Die Schirach-Verfilmungen sind problematisch, bringen sie doch eine fiktionale Ebene, inszenatorische Effekte und ausschmückende Details ins Spiel, die so gar nicht zum kargen, nüchternen, ja zum authentisch wirkenden Berichtstil der von Schirach'schen Prosa passen mögen. Der Leser der Texte imaginiert eigentlich bestenfalls eine Situation à la „Aktenzeichen XY ... Ungelöst“, der legendären TV-Fahndungssendung mit Stimme aus dem Off, mehr oder weniger lausigen Laiendarstellern und dem abschließenden Rapport eines Kriminalbeamten, der den Stand der Ermittlungen trocken referiert und die Zuschauergemeinde zu „sachdienlichen Hinweisen“ ermuntert.
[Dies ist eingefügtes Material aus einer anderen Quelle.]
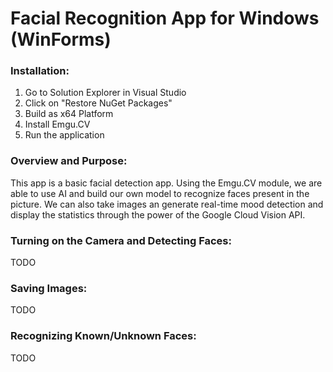 # Facial Recognition App for Windows (WinForms)

### Installation:

1. Go to Solution Explorer in Visual Studio
2. Click on "Restore NuGet Packages"
3. Build as x64 Platform
4. Install Emgu.CV
5. Run the application

### Overview and Purpose:

This app is a basic facial detection app. Using the Emgu.CV module, we are able to use AI and build our own model to recognize faces present in the picture. We can also take images an generate real-time mood detection and display the statistics through the power of the Google Cloud Vision API.
<br>

### Turning on the Camera and Detecting Faces:

TODO
<br>

### Saving Images:

TODO
<br>

### Recognizing Known/Unknown Faces:

TODO

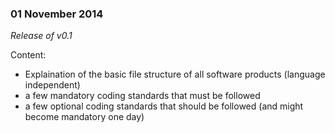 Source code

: ### 01 November 2014 ###
*Release of v0.1*

Content:
- Explaination of the basic file structure of all software products (language independent)
- a few mandatory coding standards that must be followed
- a few optional coding standards that should be followed (and might become mandatory one day)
Der jeweilige Fall nimmt im Kopf, in der Fantasie Gestalt an und speist seine Dramatik aus dem bangen Gefühl beim Zuschauer, das alles habe sich so oder so ähnlich tatsächlich abgespielt, unter normalen Menschen, vielleicht unmittelbar in der Nachbarschaft. Die böse Welt dringt kaum gefiltert ins häusliche Wohnzimmer. Genau das ist auch der Thrill in von Schirachs Geschichten, genau deswegen gehen sie trotz ihrer lapidaren Machart ans Herz, regen auf, rühren bisweilen zu Tränen. Lebenswege und -strategien tun sich auf, denen alles vordergründig Spektakuläre abgeht.

In diesem Sinn ruft der Autor seine Täter, Opfer, Zeugen auf. Da ist der abgehalfterte, desillusionierte Strafverteidiger Schlesinger, der alle drei Monate Notdienst hat und dann einspringen muss, wo sich kein anderer Anwalt findet. In der Regel kommt kein Anruf. Doch dann bekommt er den anscheinend aussichtslosen Fall einer Frau auf den Tisch, die ihren Mann erschossen haben soll. Alles spricht gegen sie. Schlesinger, der Loser, wächst über sich hinaus.

Das Finale erschüttert

Keine Chance hingegen hat die junge Mutter, die vor Gericht zugibt, ihr Baby gegen die Wand geschlagen und so getötet zu haben. Sie sei völlig überfordert gewesen, sei vermindert schuldfähig, weil sie ihr Mann alleine mit dem Kind gelassen habe, befindet der Richter und schickt sie dreieinhalb Jahre in Haft. Doch so einfach gelagert war der Fall nicht. Erschüttert liest man das Finale.

Was ist mit dem jungen Vater passiert, der, um sein Trauma zu verwinden, zu extremen und lebensgefährlichen Sexualpratiken greift, und wie geht seine Frau damit um? Das ist ein weiterer Fall, der von Schirach beschäftigt und den er in knapper Form referiert.

Wie wird ein Mensch, ein Durchschittsbürger, zum arglistigen Mörder? Welche aberwitzige Entwicklung kann ein Kriminalverfahren vor Gericht nehmen, weil eine Schöffin – mit ihrer eigenen Geschichte im Hintergrund – im falschen Augenblick Gefühle zeigt? Von Schirach gibt karge Antworten. So kühl die Geschichten auch erzählt werden, sie lassen einen nicht kalt. Kaum ein Schicksal, das nicht in Erinnerung bleibt.

Ferdinand von Schirach: Strafe. Luchterhand, 192 S., 18 Euro. Von Schirach stellt sein neues Buch bei der Lit.Cologne am 15. März im Kölner Theater am Tanz-brunnen vor. Katty Salié moderiert.